[Source texts of formatted documents]
□ □ □

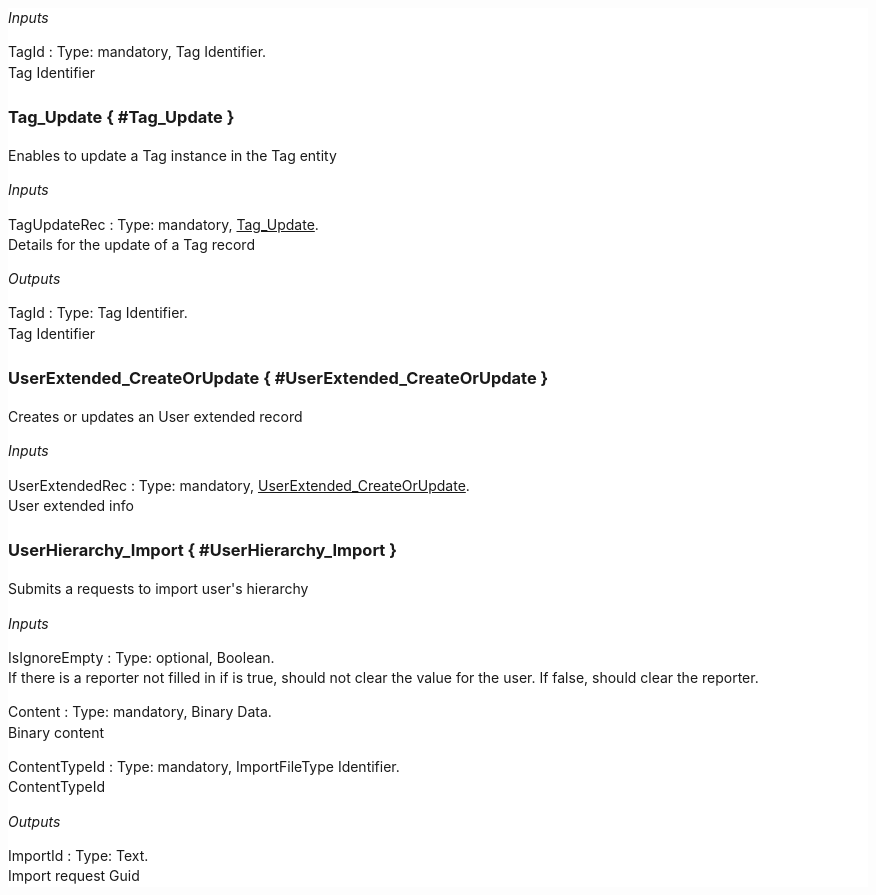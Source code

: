 *Inputs*

TagId
:   Type: mandatory, Tag Identifier.  
    Tag Identifier

### Tag_Update { #Tag_Update }

Enables to update a Tag instance in the Tag entity

*Inputs*

TagUpdateRec
:   Type: mandatory, [Tag_Update](<#Structure_Tag_Update>).  
    Details for the update of a Tag record

*Outputs*

TagId
:   Type: Tag Identifier.  
    Tag Identifier

### UserExtended_CreateOrUpdate { #UserExtended_CreateOrUpdate }

Creates or updates an User extended record

*Inputs*

UserExtendedRec
:   Type: mandatory, [UserExtended_CreateOrUpdate](<#Structure_UserExtended_CreateOrUpdate>).  
    User extended info

### UserHierarchy_Import { #UserHierarchy_Import }

Submits a requests to import user's hierarchy

*Inputs*

IsIgnoreEmpty
:   Type: optional, Boolean.  
    If there is a reporter not filled in if is true, should not clear the value for the user. If false, should clear the reporter.

Content
:   Type: mandatory, Binary Data.  
    Binary content

ContentTypeId
:   Type: mandatory, ImportFileType Identifier.  
    ContentTypeId

*Outputs*

ImportId
:   Type: Text.  
    Import request Guid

□ □ □

● **Your task**: Each line above where the word "mandatory" occurs should be copied out.

● **Exercise response**:
:   Type: mandatory, Tag Identifier.  
:   Type: mandatory, [Tag_Update](<#Structure_Tag_Update>).  
:   Type: mandatory, [UserExtended_CreateOrUpdate](<#Structure_UserExtended_CreateOrUpdate>).  
:   Type: mandatory, Binary Data.  
:   Type: mandatory, ImportFileType Identifier.  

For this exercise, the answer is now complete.